A Tale of Two Snapshots. January 1952

THROUGH A TOWNIE’S LENS

By Jock Lauterer
Columnist

To the reader: the following is excerpted from my work-in-progress book honoring my late brother, Nick, titled, “Keeper: A Brother’s Restoration.”

“Family pictures are modest, they’re not often slick and polished, and their specialness to us can be opaque to strangers. But, they’re a record of our passage through our lives, a visual diary… a way of honoring these lives we get to lead on this earth, an attempt at fixing in time, and holding on to, people we loved and who loved us. Collectively, over time, they express feelings that no other kinds of photograph can.”

— Michael Johnston, the New Yorker
“The Secret Art of the Family Photo”
July 14, 2022

Through the viewfinder of her Kodak 35, the mother frames her two sons, standing stiffly in the pre-arranged poses she envisioned. Her boys, Nick, 11, and Jock, 6, respond obligingly.

Taken on two consecutive warm Sundays in January 1952, the pair of crinkle-cut snapshots yield a bonanza of information. In the first, the two brothers proudly display a miniature Confederate battle flag, the banner of old Dixie, as if to send the message, “We’re Southerners now!” — the recent transplants from the California Bay Area getting acculturated to their new home in the Old North State.

Dressed in light jackets against the mild winter’s weather, both boys appear genuinely happy, little brother with scuffed knees and holding some sort of weird horn — and Nick, grinning gamely for the camera in his Boy Scout T-shirt, indicating that the fledgling Scout was now a Tenderfoot in Troop 9 of Chapel Hill.
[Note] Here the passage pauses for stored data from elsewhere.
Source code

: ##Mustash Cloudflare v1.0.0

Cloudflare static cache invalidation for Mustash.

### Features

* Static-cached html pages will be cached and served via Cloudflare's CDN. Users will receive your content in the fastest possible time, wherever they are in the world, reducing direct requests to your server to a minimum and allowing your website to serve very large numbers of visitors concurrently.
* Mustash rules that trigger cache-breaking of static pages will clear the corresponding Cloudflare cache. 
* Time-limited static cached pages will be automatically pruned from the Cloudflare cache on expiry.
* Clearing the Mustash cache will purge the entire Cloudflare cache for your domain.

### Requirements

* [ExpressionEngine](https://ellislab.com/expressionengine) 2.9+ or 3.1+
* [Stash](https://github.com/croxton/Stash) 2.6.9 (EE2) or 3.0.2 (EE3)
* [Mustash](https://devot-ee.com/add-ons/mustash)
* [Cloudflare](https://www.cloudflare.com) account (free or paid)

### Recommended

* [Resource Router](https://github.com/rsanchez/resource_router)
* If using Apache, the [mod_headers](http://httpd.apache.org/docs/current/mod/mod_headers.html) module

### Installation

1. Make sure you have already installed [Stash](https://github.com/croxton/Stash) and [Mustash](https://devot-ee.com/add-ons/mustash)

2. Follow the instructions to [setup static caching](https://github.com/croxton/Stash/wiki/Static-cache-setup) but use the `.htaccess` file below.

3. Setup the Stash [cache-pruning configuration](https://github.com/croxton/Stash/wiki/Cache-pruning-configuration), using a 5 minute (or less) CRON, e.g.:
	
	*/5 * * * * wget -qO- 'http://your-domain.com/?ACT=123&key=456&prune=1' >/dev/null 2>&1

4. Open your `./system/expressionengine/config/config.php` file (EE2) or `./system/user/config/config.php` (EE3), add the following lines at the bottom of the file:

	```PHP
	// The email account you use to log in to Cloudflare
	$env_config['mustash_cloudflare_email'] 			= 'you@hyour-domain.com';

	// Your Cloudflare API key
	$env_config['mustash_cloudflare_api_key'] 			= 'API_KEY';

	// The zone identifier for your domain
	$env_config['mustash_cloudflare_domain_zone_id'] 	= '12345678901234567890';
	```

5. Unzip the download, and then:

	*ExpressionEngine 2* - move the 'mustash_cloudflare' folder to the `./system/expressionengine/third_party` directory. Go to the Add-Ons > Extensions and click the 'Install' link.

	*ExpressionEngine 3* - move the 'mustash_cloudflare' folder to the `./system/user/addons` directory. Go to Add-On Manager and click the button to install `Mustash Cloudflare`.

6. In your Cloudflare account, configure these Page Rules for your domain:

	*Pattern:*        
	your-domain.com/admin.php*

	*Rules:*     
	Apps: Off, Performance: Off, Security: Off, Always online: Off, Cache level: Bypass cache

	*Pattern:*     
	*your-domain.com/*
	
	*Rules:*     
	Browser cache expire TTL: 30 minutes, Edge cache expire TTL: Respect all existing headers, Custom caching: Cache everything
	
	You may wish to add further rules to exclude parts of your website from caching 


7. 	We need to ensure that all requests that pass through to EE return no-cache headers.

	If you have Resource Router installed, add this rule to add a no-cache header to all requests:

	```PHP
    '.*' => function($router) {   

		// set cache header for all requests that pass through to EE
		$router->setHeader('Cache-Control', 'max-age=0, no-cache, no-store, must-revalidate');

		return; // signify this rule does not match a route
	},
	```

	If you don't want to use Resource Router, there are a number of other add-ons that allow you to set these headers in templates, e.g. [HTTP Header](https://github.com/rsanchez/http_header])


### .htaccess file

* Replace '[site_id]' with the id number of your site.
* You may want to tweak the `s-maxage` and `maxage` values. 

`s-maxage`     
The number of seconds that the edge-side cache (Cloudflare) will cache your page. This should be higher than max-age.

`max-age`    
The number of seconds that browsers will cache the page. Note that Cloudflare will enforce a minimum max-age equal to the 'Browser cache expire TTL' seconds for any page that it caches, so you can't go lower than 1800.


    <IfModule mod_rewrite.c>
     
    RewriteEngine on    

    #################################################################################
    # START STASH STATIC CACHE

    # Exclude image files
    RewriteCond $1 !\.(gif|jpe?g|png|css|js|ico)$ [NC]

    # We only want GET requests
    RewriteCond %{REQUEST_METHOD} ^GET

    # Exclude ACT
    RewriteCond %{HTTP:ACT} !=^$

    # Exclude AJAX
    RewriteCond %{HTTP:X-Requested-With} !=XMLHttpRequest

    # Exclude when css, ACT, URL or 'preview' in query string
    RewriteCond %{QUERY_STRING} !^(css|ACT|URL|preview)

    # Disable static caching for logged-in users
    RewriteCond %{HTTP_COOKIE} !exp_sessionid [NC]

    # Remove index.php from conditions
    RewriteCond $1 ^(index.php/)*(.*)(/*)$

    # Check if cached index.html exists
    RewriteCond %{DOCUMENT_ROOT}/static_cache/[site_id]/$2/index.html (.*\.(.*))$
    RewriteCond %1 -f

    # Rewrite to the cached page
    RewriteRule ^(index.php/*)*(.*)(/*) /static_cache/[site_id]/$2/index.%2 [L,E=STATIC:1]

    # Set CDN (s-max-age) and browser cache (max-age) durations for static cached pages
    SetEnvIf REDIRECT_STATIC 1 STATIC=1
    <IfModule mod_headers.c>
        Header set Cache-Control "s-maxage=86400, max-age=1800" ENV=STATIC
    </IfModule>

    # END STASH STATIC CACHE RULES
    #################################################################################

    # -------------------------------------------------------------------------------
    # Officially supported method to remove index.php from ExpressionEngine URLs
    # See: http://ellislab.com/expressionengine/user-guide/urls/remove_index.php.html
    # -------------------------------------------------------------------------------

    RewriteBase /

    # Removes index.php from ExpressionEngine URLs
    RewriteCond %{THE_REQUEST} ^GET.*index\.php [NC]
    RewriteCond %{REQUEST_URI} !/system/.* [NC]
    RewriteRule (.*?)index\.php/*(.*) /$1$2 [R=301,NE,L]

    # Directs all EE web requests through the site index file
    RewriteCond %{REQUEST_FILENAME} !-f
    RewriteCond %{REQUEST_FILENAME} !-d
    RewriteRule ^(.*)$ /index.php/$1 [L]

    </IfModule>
In the background hangs Mom’s hammock, a favorite plaything for the brothers.

Then, there’s the Sunday-go-to-meeting snapshot, taken in almost the same location, but this one revealing the milky quartz chimney of our tee-nincey one-bedroom cottage at 54 Davie Circle, just one mile east of downtown Chapel Hill off Franklin Street.  A ramshackle storage shed and the neighbor’s house beyond the rocks and oaks complete the background.

The big brother is dressed formally, suit and tie (hand-me-downs, of course), and little brother not so formal, but both dressed fittingly to attend the grandparents’ University Presbyterian Church. As directed by his mother, Nick holds her bible, appearing to read to me, while I gaze respectfully up at him, pretending to listen attentively.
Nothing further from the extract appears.